THE BULGER TRIAL
8:34 am
Mon June 3, 2013

What to Expect From Day One of the Trial of Whitey Bulger

Two FBI handout photos of mobster James Whitey Bulger taken in the 1980s.
Credit FBI handouts / AP

Today begins what some in Boston are calling the trial of the century: The long-awaited prosecution of James "Whitey" Bulger.

Today begins what some in Boston are calling the trial of the century: The long-awaited prosecution of James "Whitey" Bulger.

The South Boston gangster is accused of murdering or ordering the murders of 19 people during a crime reign spanning several decades. But for the next two days the drama of this story will give way to pre-trial motions, procedures and legal minutia.

The final touches of a long series of pre-trial issues are now being resolved. Earlier, both sides fought over an attempt by Bulger to claim immunity as a defense in his trial. Judge Denise Casper didn’t buy it.

Now the defense is trying another pre-trial strategy: Limit the testimony of victim's families, for fear that it will prejudice jurors. The defense argues victims’ families’ testimony should be limited to basic facts.

But Stephen Rakes says he has been waiting for this day for a long time. He alleges his liquor store in South Boston was taken from him in 1983 by Bulger and his associate Steven "The Rifleman" Flemmi.

"Back in 1983, Bulger and Flemmi took my liquor store from me," he said. "At the time, I was scared to death. I was afraid for myself being murdered, my family. And I've never had the opportunity to face the man again, and I will shortly."

Rakes over the summer will be called to testify against the man who he says stole his livelihood and he says he has a lot to say.
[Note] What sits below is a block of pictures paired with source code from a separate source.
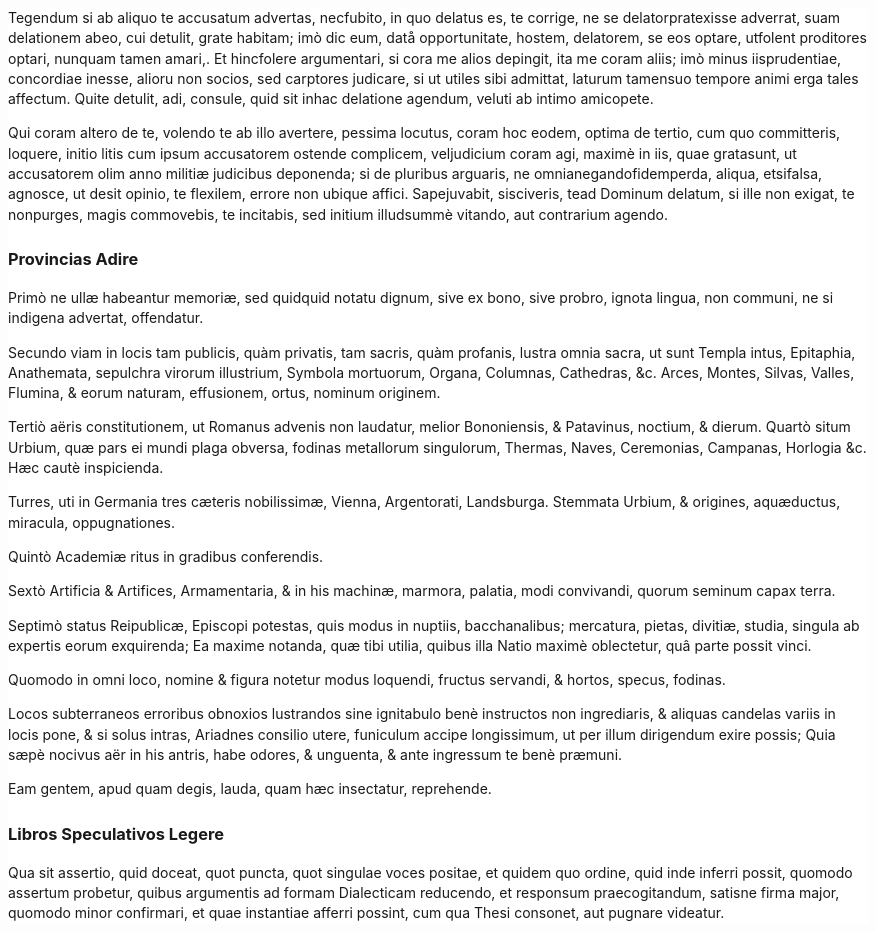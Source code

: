 Tegendum si ab aliquo te accusatum advertas, necfubito, in quo delatus es, te corrige, ne se delatorpratexisse adverrat, suam delationem abeo, cui detulit, grate habitam; imò dic eum, datå opportunitate, hostem, delatorem, se eos optare, utfolent proditores optari, nunquam tamen amari,. Et hincfolere argumentari, si cora me alios depingit, ita me coram aliis; imò minus iisprudentiae, concordiae inesse, alioru non socios, sed carptores judicare, si ut utiles sibi admittat, laturum tamensuo tempore animi erga tales affectum. Quite detulit, adi, consule, quid sit inhac delatione agendum, veluti ab intimo amicopete.

Qui coram altero de te, volendo te ab illo avertere, pessima locutus, coram hoc eodem, optima de tertio, cum quo committeris, loquere, initio litis cum ipsum accusatorem ostende complicem, veljudicium coram agi, maximè in iis, quae gratasunt, ut accusatorem olim anno militiæ judicibus deponenda; si de pluribus arguaris, ne omnianegandofidemperda, aliqua, etsifalsa, agnosce, ut desit opinio, te flexilem, errore non ubique affici. Sapejuvabit, sisciveris, tead Dominum delatum, si ille non exigat, te nonpurges, magis commovebis, te incitabis, sed initium illudsummè vitando, aut contrarium agendo.

### Provincias Adire

Primò ne ullæ habeantur memoriæ, sed quidquid notatu dignum, sive ex bono, sive probro, ignota lingua, non communi, ne si indigena advertat, offendatur.

Secundo viam in locis tam publicis, quàm privatis, tam sacris, quàm profanis, lustra omnia sacra, ut sunt Templa intus, Epitaphia, Anathemata, sepulchra virorum illustrium, Symbola mortuorum, Organa, Columnas, Cathedras, &c. Arces, Montes, Silvas, Valles, Flumina, & eorum naturam, effusionem, ortus, nominum originem.

Tertiò aëris constitutionem, ut Romanus advenis non laudatur, melior Bononiensis, & Patavinus, noctium, & dierum. Quartò situm Urbium, quæ pars ei mundi plaga obversa, fodinas metallorum singulorum, Thermas, Naves, Ceremonias, Campanas, Horlogia &c. Hæc cautè inspicienda.

Turres, uti in Germania tres cæteris nobilissimæ, Vienna, Argentorati, Landsburga. Stemmata Urbium, & origines, aquæductus, miracula, oppugnationes.

Quintò Academiæ ritus in gradibus conferendis.

Sextò Artificia & Artifices, Armamentaria, & in his machinæ, marmora, palatia, modi convivandi, quorum seminum capax terra.

Septimò status Reipublicæ, Episcopi potestas, quis modus in nuptiis, bacchanalibus; mercatura, pietas, divitiæ, studia, singula ab expertis eorum exquirenda; Ea maxime notanda, quæ tibi utilia, quibus illa Natio maximè oblectetur, quâ parte possit vinci.

Quomodo in omni loco, nomine & figura notetur modus loquendi, fructus servandi, & hortos, specus, fodinas.

Locos subterraneos erroribus obnoxios lustrandos sine ignitabulo benè instructos non ingrediaris, & aliquas candelas variis in locis pone, & si solus intras, Ariadnes consilio utere, funiculum accipe longissimum, ut per illum dirigendum exire possis; Quia sæpè nocivus aër in his antris, habe odores, & unguenta, & ante ingressum te benè præmuni.

Eam gentem, apud quam degis, lauda, quam hæc insectatur, reprehende.

### Libros Speculativos Legere

Qua sit assertio, quid doceat, quot puncta, quot singulae voces positae, et quidem quo ordine, quid inde inferri possit, quomodo assertum probetur, quibus argumentis ad formam Dialecticam reducendo, et responsum praecogitandum, satisne firma major, quomodo minor confirmari, et quae instantiae afferri possint, cum qua Thesi consonet, aut pugnare videatur.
"I am prepared, I have been told I will be called as a witness," he said. "It's an opportunity for me to speak up. I haven't spoken up in 30 years and now I want to let them hear what I have to say."

Judge Denise Casper will rule on the defense motion to limit victims' families' testimonies. The witness list also includes Steven Davis. He says his sister Debra was murdered by Bulger’s associates.

"That was a statement she had told a few of the brothers one time that if she was ever missing, he had something to do with it," Davis said. "She turned up missing."

Bulger defense lawyers are also asking Judge Casper to jettison the the phrase “The Bulger Group” because they argue it assumes that Bulger was individually responsible for the acts committed by other organized crime figures.

Prosecutors plan to also call a motley crew of ex-Bulger gang members to the stand, including, Flemmi, who is currently serving a life sentence for 10 murders, former hitman John Martorano, who has admitted to killing 20 people, and Kevin Weeks, who told authorities where many of the bodies were buried. Defense attorneys argue that they should be allowed to point out FBI and U.S. prosecutors’ “hypocrisy” for using convicted killers once described as untrustworthy.

The next step: jury selection, which begins tomorrow. A pool of 300 to 500 potential jurors will be interviewed this week. It will be arduous for both sides, but the defense really has its work cut out for it in locating unbiased jurors. Whitey Bulger is a household name in Boston and throughout New England, and the defense will try to find individuals who have not made up their minds about the region's most notorious gangster.